Methuselah Foundation’s CEO David Gobel on clinging to the longevity biotech mast while waiting for the rising tide.
September is whizzing by, and that means that it’s not long to go until the Longevity Investors Conference takes place in Switzerland. One of the speakers on Day 2 of this must-attend event is the philanthropist, entrepreneur and futurist David Gobel; the Methusaleh Foundation CEO will be presenting on Lifting All Boats… Realizing precision personalized medicine via in vivitro modeling. An in vivitro approach combines traditional in vivo and in vitro methods, creating an ‘in life in glass’ platform.
Longevity.Technology: Co-founded with Dane Gobel and Aubrey de Grey, the Methuselah Foundation is a medical charity based in Springfield, Virginia. The foundation has invested millions of dollars in the research and development of regenerative medicine, and uses its platform to promote public understanding of longevity and ways to extending the healthy human lifespan.
David Gobel on…
The biotech freeze
Frustration is not a particularly useful emotion, so if I thought about the current situation, I might get frustrated, but these things come and go, winter happens, so you have to plan for it, or at least adapt to it. One of the single best times to invest in an emerging marketplace is when everyone else runs for the hills; at the absolute nadir of the global financial collapse, we made our first investment in March 2009, and went on to a 42x gain.

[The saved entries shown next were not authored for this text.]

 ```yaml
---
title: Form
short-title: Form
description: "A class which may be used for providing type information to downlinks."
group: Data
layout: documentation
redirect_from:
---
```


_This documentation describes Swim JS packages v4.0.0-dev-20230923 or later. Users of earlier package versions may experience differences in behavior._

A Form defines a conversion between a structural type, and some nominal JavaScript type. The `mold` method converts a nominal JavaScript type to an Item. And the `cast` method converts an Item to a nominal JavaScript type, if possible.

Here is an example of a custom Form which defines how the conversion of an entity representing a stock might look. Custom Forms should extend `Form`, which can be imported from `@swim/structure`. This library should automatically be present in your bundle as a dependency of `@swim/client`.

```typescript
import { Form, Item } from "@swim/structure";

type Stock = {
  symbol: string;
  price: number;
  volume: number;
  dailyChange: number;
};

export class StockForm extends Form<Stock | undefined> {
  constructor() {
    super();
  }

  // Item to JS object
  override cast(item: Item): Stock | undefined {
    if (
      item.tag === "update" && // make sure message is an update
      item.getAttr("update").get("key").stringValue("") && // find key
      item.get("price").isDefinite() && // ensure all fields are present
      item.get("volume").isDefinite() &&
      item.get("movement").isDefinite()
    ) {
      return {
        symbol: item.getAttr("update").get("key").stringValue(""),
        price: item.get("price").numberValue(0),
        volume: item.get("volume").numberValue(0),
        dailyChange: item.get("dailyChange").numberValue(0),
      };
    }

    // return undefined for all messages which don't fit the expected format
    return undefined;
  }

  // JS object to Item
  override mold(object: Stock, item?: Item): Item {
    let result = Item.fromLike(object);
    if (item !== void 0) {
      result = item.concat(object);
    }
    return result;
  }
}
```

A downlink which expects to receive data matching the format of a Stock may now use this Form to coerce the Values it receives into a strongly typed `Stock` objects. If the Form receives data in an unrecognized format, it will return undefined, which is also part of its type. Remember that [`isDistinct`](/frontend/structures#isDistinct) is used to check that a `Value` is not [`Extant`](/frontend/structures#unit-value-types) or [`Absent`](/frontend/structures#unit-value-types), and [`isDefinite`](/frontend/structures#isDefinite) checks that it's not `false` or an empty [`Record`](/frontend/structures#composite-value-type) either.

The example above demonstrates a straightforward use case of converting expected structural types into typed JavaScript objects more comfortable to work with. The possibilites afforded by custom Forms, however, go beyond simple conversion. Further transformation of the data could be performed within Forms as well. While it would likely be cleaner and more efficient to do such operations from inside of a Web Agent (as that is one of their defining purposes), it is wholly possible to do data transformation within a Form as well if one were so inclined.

I think we’re going to hit an inflection point, but I’m not yet sure which way things are going to go – rather like saloon doors! I think we will know by the second quarter of 2024 at the latest – it could be that markets will fall off a cliff due to interest rates and quantitative tightening finally taking hold in a serious way, and that will induce governments to pivot and rapidly reduce interest rates. That will mean we’ll hit the bottom and come right back up like a roller coaster – that’s probably the strongest scenario, but who knows? We’re all rather like Lieutenant Dan in Forrest Gump – clinging to the mast in the storm and yelling at God: “Do your worst!” Other boats are sunk, but our strategy right now is to stay afloat.
Deciding where to deploy capital
We are in the later stages of exploring and exploiting the opportunities space; from 2009 through to today, we’ve been looking at the waterfront how to impact extending healthy human lifespan tactically or strategically. We made our mission of making 90 the new 50 by 2030 falsifiable by adding the deadline – that’s a fabulous mind-focusing device!
Alzheimer’s is an example of a tactical approach – if you don’t take care of Alzheimer’s, it doesn’t matter if you are ninety and have the body of a fifty-year-old if your body has gone out to lunch. We have to fix that, so rather than an investment thesis, we have a series of strategies and we look for technologies and science that addresses those strategies. Like Alzheimer’s – you have to get the crud out of the brain, you’re not going to be healthy and live a long time if your body is a landfill.
If you think about aging as a syndrome, a multi-symptom syndrome, you’re going to need multivector solutions. Most longevity-focused companies get derailed because of an imperative of having to go after a single disease. We go for platforms because we want to have many shots of goal and have the opportunity to syndicate and attract pharma partners who do have single disease goals.
We’re investing in clinical delivery of off-label lifestyle and supplement interventions, and our anecdotal results are that using methylation clocks and classic function biomarkers, we’ve been able to get a 9-12 age reversion. And that’s on shore, using board certified practitioners – it’s just part of medicine! We also continue to prosecute our epigenetic reprogramming axis – renew the code; we are all just dirt and our information is manifested in that dirt, and it’s the programming that makes that work, whether startup programming or age-dependant programming. We want to reduce and remove replicative senescence at the programming level.
Time for a new model
What I’m going to be talking about at LIC is the ‘grand barrier’ to achieving our deadline of 2030. The barrier is animal testing vs testing in human tissues. I’ll be discussing the disastrous economics of continuing to use mouse and animal models to model human life and interventions.